** Aim of the exercise **
Reproduce only the lines from the one containing "sudo apt-get -y install apt-transport-https" through the end of the data, exactly as they stand.
*** Opening Supplied material ***
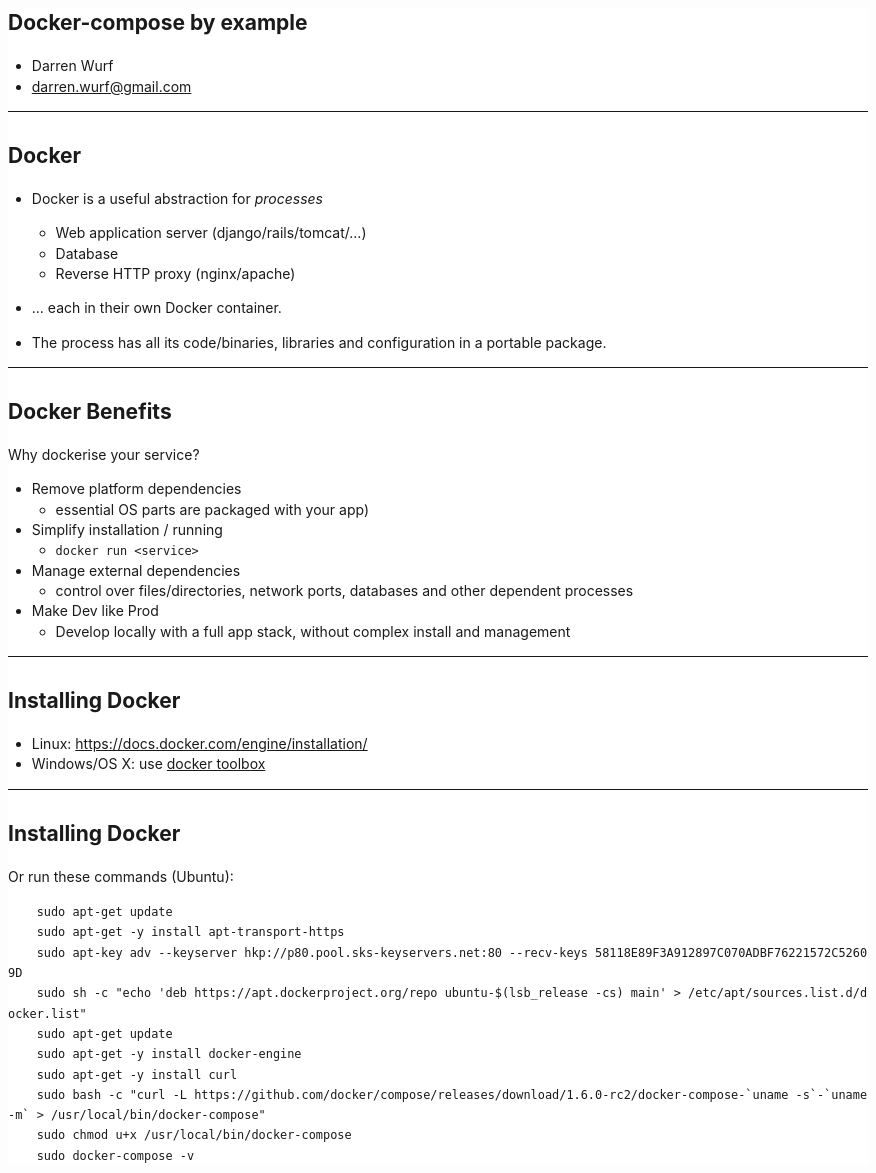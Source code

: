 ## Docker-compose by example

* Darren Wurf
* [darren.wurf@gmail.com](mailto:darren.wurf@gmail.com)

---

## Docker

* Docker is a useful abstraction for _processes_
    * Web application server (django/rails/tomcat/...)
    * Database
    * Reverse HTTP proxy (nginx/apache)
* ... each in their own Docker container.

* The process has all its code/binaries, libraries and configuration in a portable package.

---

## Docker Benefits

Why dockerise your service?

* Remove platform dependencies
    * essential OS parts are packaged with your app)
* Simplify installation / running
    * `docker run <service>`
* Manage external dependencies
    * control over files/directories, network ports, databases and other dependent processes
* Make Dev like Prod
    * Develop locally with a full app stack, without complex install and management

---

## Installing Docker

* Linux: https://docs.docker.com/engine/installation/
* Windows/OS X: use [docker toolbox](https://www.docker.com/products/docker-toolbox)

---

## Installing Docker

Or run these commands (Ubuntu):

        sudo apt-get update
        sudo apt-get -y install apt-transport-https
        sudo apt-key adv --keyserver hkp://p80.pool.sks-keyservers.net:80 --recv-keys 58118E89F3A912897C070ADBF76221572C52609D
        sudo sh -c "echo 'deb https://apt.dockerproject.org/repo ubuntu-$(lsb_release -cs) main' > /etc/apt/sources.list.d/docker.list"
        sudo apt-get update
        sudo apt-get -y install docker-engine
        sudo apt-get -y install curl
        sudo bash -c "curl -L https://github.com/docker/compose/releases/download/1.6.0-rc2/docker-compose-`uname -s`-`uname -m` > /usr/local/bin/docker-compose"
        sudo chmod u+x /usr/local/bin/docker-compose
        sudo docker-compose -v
*** Closing Supplied material ***
** Solution **
        sudo apt-get -y install apt-transport-https
        sudo apt-key adv --keyserver hkp://p80.pool.sks-keyservers.net:80 --recv-keys 58118E89F3A912897C070ADBF76221572C52609D
        sudo sh -c "echo 'deb https://apt.dockerproject.org/repo ubuntu-$(lsb_release -cs) main' > /etc/apt/sources.list.d/docker.list"
        sudo apt-get update
        sudo apt-get -y install docker-engine
        sudo apt-get -y install curl
        sudo bash -c "curl -L https://github.com/docker/compose/releases/download/1.6.0-rc2/docker-compose-`uname -s`-`uname -m` > /usr/local/bin/docker-compose"
        sudo chmod u+x /usr/local/bin/docker-compose
        sudo docker-compose -v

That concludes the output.